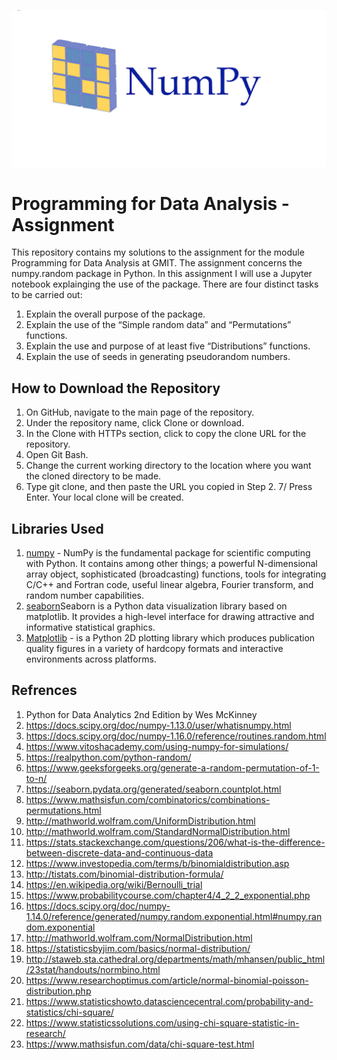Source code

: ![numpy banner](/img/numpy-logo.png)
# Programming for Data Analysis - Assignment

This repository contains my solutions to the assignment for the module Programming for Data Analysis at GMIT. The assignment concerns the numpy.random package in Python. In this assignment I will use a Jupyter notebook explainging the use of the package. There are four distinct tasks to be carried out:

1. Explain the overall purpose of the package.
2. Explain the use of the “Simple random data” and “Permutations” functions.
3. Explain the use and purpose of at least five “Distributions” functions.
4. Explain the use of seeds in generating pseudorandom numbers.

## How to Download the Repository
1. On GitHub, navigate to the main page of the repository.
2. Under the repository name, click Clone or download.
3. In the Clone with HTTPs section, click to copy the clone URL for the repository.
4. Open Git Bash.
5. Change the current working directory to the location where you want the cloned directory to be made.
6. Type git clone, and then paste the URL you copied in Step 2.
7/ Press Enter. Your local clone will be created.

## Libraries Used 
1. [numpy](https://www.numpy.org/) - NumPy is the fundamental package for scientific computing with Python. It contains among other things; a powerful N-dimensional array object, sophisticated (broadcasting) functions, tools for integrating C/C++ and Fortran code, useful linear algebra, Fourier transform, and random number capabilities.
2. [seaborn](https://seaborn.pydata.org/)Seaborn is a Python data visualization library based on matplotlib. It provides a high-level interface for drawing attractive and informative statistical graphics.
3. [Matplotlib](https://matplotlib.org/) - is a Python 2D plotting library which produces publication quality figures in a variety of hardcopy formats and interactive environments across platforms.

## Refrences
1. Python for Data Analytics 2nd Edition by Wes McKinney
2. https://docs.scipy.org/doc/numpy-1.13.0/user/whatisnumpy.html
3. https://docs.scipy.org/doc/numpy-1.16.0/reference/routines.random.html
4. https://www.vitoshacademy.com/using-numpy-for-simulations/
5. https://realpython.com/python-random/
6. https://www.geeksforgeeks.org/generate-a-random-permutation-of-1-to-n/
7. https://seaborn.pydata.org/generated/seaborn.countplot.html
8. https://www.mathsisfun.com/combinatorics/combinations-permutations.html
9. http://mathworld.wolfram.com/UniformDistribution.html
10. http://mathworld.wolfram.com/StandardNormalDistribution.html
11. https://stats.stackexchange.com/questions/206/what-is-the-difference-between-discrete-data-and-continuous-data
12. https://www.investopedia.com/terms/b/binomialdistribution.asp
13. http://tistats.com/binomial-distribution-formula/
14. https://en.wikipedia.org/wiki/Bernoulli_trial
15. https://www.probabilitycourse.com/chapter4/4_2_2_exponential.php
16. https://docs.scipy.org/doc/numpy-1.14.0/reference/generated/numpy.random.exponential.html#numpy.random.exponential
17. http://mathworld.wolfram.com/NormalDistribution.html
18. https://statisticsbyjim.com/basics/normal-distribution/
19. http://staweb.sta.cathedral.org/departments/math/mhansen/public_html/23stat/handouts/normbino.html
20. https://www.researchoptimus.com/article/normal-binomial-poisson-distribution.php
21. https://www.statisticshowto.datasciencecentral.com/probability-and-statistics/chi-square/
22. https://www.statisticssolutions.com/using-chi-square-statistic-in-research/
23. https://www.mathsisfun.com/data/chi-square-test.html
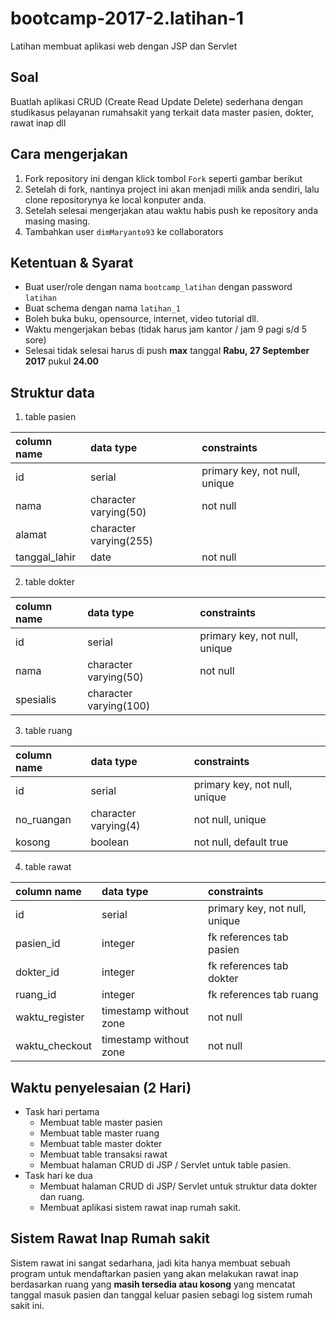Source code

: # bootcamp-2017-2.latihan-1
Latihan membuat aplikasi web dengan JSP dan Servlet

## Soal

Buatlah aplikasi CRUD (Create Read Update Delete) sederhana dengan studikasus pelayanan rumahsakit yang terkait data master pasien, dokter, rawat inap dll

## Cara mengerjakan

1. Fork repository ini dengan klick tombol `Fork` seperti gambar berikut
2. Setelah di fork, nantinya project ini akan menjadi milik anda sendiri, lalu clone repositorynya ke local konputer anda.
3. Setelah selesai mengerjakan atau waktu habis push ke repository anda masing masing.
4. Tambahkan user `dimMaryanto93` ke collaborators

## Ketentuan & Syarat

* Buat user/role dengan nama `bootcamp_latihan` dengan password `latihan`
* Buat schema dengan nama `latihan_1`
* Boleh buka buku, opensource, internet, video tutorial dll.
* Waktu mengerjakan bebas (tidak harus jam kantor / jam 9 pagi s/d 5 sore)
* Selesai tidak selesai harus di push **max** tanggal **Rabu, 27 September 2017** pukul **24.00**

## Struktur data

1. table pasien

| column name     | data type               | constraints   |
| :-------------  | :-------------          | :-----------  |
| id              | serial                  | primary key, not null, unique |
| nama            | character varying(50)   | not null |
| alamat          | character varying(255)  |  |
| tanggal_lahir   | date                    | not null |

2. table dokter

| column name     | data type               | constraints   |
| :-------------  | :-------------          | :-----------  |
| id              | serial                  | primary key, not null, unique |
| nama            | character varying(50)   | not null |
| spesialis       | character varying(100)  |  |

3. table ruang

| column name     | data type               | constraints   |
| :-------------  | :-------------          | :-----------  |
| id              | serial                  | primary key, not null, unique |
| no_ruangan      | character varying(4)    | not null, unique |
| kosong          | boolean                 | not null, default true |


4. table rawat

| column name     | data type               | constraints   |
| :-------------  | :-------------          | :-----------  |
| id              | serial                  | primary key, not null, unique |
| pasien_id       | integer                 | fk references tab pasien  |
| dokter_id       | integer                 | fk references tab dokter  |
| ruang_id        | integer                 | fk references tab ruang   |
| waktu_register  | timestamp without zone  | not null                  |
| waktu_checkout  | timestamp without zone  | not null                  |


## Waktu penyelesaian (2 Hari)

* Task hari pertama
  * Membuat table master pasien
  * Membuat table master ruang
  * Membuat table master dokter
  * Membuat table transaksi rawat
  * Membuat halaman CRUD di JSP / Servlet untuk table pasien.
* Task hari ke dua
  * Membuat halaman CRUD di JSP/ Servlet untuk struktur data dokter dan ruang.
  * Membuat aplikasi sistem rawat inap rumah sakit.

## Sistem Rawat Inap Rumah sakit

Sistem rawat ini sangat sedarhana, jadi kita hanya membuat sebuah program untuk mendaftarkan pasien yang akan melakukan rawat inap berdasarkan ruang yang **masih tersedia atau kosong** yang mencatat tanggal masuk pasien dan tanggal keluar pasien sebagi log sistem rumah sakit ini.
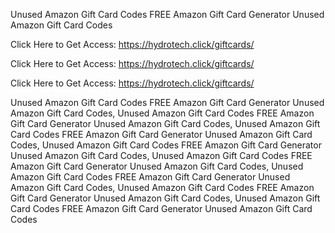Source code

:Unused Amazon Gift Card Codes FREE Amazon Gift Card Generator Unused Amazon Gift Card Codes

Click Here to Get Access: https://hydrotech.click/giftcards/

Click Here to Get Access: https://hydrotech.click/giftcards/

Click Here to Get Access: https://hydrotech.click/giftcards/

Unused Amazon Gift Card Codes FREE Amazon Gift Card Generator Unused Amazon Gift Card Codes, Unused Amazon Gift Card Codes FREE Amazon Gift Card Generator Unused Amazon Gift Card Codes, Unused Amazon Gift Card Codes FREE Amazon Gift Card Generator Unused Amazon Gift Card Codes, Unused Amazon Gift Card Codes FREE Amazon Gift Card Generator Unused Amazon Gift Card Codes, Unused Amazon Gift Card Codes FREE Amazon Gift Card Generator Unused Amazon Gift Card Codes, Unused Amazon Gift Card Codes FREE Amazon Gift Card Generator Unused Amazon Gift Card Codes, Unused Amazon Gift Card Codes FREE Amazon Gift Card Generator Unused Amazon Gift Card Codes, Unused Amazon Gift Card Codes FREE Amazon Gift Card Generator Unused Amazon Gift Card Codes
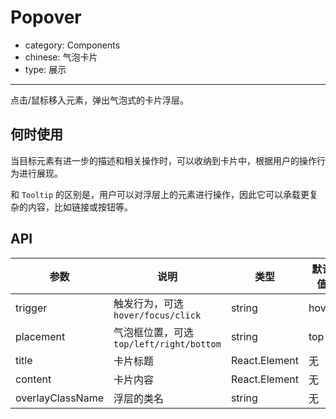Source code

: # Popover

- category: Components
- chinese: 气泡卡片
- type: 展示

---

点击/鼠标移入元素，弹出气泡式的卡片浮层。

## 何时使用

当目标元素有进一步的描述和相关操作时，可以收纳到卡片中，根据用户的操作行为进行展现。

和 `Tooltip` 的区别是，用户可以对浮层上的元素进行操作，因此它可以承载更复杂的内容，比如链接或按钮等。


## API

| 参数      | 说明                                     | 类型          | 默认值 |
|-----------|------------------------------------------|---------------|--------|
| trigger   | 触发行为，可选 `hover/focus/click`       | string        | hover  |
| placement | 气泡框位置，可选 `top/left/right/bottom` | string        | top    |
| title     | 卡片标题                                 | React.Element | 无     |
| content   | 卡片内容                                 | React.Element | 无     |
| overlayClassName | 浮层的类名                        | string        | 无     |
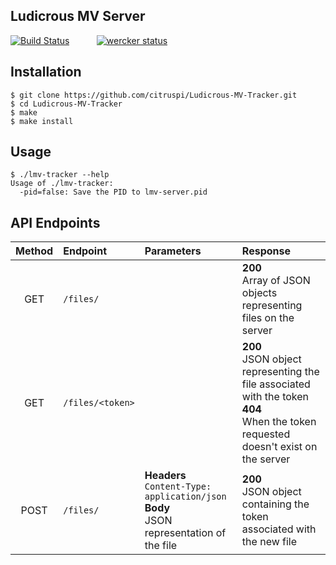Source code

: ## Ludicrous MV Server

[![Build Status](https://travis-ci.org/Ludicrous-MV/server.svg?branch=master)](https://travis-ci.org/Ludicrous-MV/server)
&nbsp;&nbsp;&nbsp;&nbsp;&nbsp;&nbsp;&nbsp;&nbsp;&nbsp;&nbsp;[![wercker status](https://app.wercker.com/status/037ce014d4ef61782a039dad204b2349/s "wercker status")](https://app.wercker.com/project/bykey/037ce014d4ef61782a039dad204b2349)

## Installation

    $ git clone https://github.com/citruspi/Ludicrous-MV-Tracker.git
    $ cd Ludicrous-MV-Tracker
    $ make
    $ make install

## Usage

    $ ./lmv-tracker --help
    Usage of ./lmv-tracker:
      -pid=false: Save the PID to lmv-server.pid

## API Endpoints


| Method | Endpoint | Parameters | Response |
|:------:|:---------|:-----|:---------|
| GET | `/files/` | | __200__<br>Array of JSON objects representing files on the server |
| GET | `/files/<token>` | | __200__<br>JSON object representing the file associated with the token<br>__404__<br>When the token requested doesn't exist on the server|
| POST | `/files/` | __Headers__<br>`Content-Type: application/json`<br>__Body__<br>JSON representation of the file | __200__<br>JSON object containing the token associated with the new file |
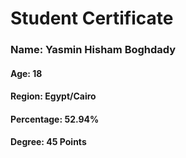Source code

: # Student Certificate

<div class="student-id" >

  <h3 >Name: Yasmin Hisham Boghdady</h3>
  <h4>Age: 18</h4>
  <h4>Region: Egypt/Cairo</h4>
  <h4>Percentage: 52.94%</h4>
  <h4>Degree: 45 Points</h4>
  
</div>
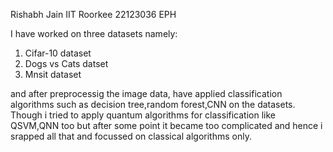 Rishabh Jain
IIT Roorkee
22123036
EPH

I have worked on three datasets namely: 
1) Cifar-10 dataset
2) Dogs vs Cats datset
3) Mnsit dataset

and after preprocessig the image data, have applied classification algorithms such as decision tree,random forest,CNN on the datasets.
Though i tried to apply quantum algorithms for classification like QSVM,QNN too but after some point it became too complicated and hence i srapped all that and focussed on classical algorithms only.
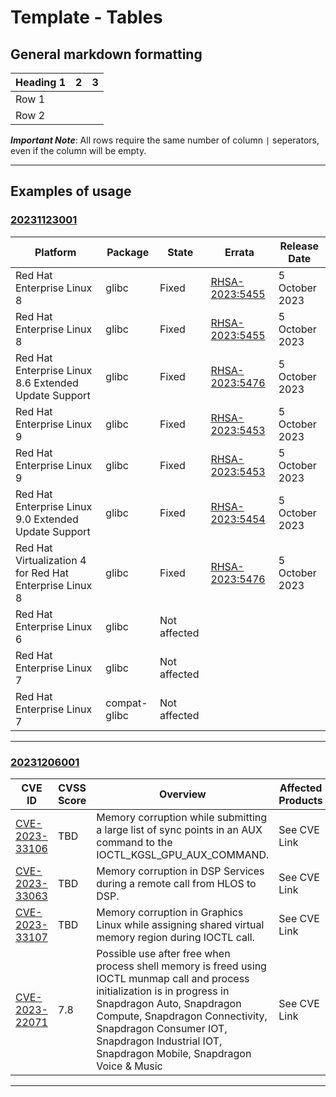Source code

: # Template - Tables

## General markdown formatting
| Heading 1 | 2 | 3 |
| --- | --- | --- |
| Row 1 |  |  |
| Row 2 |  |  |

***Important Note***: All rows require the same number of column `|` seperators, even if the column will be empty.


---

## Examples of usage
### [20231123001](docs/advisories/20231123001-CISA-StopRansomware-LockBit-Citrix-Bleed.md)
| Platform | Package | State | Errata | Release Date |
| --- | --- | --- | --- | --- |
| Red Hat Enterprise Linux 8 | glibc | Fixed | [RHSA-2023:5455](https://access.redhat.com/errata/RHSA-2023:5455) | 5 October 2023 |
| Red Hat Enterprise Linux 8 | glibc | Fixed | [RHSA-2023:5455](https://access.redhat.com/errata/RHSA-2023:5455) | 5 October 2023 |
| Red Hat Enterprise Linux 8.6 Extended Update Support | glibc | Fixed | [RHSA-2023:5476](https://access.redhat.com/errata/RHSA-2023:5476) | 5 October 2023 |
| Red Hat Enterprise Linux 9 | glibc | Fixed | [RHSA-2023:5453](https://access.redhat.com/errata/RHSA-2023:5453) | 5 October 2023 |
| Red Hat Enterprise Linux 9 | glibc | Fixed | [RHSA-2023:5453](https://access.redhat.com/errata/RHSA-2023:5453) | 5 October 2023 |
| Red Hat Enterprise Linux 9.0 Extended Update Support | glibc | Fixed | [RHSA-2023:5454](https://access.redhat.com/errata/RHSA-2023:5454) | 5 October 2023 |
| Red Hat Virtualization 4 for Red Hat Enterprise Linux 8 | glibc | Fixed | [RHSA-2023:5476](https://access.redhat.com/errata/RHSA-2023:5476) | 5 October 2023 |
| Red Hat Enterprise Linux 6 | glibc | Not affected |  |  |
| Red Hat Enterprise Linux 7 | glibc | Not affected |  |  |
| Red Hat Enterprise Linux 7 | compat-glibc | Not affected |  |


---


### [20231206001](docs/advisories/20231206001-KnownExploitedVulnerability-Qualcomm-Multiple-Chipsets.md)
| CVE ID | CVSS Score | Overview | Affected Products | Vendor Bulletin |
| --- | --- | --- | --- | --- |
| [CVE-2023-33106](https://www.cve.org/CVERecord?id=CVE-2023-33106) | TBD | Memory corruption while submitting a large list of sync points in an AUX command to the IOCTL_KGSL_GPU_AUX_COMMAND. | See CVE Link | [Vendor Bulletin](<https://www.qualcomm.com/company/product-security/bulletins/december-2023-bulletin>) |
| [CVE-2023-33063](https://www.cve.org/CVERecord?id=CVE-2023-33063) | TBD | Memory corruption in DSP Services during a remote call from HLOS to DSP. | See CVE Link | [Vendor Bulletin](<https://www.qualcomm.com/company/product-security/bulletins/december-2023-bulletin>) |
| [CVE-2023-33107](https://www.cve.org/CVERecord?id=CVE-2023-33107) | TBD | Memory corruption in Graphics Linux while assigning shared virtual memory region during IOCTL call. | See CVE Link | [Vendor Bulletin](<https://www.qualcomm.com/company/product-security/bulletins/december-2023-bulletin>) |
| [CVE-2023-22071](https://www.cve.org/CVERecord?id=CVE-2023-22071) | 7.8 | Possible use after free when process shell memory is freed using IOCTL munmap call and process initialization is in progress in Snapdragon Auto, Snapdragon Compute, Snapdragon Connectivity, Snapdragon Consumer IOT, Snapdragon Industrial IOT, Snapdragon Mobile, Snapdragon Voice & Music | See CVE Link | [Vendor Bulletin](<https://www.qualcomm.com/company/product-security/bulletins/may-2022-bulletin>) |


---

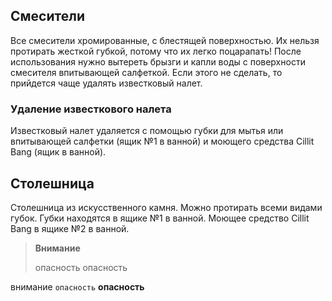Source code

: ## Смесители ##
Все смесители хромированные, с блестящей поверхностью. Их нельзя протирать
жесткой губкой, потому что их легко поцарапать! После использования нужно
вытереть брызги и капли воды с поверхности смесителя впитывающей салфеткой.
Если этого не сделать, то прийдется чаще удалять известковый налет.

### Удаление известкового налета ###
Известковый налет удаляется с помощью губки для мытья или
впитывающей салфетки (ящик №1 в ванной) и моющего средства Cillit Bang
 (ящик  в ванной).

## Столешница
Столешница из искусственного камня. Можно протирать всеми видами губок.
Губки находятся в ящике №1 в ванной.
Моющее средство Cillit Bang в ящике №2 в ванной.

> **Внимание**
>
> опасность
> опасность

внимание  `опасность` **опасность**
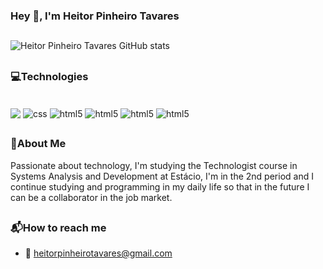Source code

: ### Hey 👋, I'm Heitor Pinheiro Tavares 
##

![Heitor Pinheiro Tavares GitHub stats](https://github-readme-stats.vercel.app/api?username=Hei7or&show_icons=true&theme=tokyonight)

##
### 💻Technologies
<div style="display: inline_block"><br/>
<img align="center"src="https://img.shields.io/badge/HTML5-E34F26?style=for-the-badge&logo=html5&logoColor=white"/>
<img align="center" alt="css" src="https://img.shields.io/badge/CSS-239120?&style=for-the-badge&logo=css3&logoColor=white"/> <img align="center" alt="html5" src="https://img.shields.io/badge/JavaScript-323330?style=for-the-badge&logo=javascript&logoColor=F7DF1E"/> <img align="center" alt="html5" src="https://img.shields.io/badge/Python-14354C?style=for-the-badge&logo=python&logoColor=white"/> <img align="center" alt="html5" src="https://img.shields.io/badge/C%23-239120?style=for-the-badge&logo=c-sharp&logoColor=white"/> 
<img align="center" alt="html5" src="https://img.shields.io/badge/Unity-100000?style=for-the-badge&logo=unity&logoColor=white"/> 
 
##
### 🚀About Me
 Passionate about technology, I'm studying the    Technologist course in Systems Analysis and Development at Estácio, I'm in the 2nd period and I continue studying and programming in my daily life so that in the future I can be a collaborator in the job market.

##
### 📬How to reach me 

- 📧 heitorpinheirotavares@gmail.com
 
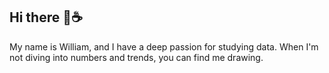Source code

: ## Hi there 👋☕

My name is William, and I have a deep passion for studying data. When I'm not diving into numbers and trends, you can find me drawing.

+++

__Assignment__
The range runs from the line above containing "## Refrences" to the line containing "10. http://mathworld.wolfram.com/StandardNormalDistribution.html", inclusive. Restate those lines word for word and no others.

__Result__
## Refrences
1. Python for Data Analytics 2nd Edition by Wes McKinney
2. https://docs.scipy.org/doc/numpy-1.13.0/user/whatisnumpy.html
3. https://docs.scipy.org/doc/numpy-1.16.0/reference/routines.random.html
4. https://www.vitoshacademy.com/using-numpy-for-simulations/
5. https://realpython.com/python-random/
6. https://www.geeksforgeeks.org/generate-a-random-permutation-of-1-to-n/
7. https://seaborn.pydata.org/generated/seaborn.countplot.html
8. https://www.mathsisfun.com/combinatorics/combinations-permutations.html
9. http://mathworld.wolfram.com/UniformDistribution.html
10. http://mathworld.wolfram.com/StandardNormalDistribution.html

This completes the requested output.